Search the data below for the string "venv". Extract every line that contains it.

━━━ Supplied records ━━━

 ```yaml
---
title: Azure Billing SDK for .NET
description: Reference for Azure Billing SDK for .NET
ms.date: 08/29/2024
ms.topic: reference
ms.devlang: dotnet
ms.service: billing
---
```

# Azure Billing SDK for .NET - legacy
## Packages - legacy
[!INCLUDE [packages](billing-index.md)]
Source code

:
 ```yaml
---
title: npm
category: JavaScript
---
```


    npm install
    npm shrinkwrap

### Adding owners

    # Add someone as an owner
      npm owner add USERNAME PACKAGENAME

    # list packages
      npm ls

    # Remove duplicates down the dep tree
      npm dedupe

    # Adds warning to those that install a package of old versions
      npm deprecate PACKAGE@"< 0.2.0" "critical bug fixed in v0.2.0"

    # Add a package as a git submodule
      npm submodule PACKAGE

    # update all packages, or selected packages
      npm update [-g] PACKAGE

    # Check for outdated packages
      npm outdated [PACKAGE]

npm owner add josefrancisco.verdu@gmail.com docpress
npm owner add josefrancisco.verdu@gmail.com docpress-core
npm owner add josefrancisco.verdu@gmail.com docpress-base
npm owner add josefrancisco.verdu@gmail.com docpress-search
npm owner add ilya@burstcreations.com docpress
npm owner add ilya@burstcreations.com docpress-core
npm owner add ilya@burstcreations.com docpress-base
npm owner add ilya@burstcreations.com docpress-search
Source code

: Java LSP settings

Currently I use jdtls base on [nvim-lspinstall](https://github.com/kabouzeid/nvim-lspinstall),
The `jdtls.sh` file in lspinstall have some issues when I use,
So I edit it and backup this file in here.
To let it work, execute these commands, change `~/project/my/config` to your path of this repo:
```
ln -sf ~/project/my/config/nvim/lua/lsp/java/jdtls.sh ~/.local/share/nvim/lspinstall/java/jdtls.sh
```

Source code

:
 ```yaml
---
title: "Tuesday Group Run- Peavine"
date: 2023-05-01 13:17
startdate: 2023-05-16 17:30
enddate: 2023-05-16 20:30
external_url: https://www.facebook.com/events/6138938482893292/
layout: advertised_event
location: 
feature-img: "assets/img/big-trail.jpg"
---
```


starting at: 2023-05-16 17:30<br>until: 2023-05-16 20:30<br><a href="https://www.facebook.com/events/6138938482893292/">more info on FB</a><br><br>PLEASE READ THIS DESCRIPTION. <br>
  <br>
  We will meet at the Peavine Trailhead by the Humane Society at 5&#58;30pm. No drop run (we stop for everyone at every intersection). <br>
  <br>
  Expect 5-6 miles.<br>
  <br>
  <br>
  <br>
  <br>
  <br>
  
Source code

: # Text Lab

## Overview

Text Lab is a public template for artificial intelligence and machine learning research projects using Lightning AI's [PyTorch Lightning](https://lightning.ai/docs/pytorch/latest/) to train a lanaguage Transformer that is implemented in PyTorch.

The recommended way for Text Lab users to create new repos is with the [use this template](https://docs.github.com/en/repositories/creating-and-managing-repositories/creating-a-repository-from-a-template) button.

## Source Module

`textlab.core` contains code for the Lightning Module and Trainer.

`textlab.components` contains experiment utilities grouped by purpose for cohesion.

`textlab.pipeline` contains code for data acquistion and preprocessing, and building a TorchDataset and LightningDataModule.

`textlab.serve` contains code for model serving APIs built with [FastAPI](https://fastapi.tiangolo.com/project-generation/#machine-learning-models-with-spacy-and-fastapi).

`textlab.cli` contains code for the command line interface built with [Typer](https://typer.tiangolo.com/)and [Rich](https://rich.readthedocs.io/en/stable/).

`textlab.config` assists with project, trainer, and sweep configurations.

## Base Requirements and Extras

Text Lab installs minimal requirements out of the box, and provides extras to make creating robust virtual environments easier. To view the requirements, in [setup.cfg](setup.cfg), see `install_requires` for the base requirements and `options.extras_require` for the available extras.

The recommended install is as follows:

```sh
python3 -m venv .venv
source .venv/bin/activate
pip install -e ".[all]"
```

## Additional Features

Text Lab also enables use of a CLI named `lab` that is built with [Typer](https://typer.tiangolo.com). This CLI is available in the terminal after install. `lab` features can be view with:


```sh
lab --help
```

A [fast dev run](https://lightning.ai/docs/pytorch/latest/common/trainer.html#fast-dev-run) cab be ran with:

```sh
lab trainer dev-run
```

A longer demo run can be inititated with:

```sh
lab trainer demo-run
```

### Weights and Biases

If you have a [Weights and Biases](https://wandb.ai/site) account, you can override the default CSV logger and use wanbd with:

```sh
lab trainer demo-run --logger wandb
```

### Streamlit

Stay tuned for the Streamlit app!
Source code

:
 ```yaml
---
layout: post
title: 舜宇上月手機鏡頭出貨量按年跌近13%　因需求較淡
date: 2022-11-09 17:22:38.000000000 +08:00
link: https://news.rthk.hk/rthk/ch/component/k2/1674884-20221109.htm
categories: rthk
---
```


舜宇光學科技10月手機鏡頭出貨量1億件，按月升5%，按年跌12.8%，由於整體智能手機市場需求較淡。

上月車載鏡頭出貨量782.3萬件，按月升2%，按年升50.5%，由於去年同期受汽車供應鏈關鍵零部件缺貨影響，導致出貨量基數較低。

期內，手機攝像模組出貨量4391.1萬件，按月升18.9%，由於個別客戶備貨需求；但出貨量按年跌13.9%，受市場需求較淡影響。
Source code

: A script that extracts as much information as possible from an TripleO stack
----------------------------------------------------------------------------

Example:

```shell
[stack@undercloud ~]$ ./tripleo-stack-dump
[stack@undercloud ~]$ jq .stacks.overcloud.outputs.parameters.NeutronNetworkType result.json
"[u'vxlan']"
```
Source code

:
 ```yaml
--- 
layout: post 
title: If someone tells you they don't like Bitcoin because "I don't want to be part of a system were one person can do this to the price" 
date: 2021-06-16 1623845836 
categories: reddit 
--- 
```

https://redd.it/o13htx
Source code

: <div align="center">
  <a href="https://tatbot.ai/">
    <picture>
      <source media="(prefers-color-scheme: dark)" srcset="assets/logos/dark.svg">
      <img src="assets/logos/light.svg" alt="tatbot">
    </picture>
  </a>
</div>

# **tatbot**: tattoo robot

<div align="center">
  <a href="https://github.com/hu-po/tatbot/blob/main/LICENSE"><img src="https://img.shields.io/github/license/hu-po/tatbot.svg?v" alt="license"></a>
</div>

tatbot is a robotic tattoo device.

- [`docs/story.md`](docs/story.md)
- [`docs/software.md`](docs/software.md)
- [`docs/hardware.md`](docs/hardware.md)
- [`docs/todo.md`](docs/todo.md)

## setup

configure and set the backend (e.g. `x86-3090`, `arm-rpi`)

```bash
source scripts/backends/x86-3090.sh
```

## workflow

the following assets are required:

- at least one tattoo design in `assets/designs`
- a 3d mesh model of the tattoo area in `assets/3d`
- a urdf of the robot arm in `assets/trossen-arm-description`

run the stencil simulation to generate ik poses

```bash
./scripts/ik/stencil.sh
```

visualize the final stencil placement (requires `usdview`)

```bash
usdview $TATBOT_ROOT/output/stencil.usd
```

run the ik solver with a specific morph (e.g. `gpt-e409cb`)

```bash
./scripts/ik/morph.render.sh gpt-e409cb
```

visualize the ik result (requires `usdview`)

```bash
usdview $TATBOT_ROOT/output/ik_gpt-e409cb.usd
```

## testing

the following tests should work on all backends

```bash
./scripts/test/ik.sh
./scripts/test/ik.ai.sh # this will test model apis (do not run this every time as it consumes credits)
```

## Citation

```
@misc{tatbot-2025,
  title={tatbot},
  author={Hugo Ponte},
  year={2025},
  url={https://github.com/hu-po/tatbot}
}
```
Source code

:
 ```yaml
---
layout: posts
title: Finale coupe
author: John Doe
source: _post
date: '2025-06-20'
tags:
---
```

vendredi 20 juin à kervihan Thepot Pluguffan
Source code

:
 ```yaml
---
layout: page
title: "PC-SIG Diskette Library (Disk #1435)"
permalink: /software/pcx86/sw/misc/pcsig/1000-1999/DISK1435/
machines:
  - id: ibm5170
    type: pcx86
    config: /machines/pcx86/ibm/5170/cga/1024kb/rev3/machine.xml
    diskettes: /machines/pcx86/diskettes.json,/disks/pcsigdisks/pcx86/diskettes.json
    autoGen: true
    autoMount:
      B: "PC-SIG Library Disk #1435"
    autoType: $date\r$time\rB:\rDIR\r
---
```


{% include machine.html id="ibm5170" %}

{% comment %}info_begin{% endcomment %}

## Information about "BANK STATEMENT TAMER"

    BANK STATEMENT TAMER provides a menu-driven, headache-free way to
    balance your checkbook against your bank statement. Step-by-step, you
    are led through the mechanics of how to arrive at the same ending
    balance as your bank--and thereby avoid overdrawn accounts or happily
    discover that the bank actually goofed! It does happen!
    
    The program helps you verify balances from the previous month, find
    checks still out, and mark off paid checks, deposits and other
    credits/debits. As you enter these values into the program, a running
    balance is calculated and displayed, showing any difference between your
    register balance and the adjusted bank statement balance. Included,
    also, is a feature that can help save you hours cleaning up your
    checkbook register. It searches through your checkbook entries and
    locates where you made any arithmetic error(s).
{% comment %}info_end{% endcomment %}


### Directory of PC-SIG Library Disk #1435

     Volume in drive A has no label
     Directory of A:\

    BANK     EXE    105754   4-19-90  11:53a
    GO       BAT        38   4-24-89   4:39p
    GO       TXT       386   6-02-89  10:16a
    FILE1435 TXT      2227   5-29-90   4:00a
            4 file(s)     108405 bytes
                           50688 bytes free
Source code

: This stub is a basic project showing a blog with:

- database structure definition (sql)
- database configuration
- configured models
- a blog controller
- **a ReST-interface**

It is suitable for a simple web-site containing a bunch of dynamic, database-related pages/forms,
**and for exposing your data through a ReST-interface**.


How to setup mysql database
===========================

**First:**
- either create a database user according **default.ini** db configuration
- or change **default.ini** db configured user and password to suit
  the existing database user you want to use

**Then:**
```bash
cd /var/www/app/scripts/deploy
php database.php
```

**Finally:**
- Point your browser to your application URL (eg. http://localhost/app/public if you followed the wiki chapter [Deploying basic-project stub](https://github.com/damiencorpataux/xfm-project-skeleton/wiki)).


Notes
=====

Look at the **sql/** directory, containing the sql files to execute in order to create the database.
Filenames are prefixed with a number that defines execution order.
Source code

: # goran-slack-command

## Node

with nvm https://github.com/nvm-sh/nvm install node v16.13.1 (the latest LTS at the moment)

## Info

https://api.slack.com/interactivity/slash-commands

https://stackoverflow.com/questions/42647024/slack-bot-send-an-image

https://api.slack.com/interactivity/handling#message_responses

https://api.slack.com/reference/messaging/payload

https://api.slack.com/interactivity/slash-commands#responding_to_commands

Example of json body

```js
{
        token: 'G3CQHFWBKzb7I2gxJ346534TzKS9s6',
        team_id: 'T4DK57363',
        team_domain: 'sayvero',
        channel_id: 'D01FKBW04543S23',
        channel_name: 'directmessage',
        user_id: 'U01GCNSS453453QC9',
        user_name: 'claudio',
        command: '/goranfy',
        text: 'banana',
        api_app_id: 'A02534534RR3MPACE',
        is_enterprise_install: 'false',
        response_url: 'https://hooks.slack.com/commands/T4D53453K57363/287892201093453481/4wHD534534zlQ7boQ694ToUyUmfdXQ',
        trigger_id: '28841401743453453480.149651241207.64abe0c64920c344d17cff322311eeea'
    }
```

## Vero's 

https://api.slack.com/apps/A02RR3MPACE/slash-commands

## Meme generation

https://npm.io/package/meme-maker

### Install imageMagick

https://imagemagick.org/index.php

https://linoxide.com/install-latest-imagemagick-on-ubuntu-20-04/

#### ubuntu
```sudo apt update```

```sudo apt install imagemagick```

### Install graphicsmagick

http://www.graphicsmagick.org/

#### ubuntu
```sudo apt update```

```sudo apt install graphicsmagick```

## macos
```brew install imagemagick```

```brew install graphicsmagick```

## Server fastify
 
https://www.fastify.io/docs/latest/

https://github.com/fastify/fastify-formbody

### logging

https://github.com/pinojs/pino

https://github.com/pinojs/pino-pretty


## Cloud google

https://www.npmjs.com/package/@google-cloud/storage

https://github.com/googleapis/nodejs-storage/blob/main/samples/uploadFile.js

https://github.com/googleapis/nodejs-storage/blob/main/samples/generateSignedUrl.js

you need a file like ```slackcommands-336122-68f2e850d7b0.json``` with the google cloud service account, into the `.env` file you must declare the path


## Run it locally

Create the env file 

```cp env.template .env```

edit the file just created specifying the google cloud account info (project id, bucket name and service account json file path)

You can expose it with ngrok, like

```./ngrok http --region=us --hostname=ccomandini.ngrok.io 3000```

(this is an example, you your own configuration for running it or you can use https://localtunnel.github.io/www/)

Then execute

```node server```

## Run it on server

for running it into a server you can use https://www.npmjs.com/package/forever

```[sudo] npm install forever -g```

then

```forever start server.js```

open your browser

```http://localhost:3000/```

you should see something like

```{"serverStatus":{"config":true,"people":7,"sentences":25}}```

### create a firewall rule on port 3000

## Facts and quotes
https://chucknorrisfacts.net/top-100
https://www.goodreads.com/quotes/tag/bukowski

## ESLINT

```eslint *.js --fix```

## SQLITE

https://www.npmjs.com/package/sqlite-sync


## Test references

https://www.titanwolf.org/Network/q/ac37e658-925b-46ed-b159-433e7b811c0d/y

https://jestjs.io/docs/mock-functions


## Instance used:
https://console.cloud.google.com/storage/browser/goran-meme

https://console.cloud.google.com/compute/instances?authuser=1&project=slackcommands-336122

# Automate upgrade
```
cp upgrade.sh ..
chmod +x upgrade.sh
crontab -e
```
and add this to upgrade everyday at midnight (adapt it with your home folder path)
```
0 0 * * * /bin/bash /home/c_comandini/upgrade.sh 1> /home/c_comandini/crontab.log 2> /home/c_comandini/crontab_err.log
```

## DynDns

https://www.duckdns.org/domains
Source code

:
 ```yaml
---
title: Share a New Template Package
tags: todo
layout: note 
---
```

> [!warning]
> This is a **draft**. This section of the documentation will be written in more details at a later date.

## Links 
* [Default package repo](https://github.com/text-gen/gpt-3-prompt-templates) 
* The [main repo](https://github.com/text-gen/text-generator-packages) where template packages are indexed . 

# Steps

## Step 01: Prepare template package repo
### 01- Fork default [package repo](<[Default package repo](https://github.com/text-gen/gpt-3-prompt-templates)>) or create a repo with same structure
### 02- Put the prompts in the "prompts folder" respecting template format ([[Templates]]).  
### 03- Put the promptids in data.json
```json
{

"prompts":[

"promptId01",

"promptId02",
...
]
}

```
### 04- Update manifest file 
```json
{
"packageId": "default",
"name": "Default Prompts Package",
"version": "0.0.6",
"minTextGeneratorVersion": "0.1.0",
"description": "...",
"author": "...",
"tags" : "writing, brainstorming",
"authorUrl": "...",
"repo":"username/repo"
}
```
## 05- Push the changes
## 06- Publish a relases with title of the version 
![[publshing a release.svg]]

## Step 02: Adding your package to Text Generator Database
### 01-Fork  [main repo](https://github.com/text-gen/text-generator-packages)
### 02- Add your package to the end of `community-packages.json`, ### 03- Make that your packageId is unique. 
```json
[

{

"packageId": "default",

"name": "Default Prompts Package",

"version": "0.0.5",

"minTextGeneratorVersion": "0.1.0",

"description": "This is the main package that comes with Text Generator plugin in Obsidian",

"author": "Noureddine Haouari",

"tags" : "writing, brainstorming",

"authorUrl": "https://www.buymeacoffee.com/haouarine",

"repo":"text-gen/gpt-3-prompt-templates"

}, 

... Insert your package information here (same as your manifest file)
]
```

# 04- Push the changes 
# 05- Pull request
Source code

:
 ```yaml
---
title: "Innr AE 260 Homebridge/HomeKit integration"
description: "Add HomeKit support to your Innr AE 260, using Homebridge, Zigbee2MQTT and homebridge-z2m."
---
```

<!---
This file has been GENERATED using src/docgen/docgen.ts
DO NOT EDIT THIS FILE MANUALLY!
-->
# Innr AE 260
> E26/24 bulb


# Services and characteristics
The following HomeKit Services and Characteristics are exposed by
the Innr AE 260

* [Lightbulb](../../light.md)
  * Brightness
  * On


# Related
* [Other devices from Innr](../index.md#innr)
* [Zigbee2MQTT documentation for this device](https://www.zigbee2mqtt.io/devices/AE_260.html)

━━━

Solution for this task —
python3 -m venv .venv
source .venv/bin/activate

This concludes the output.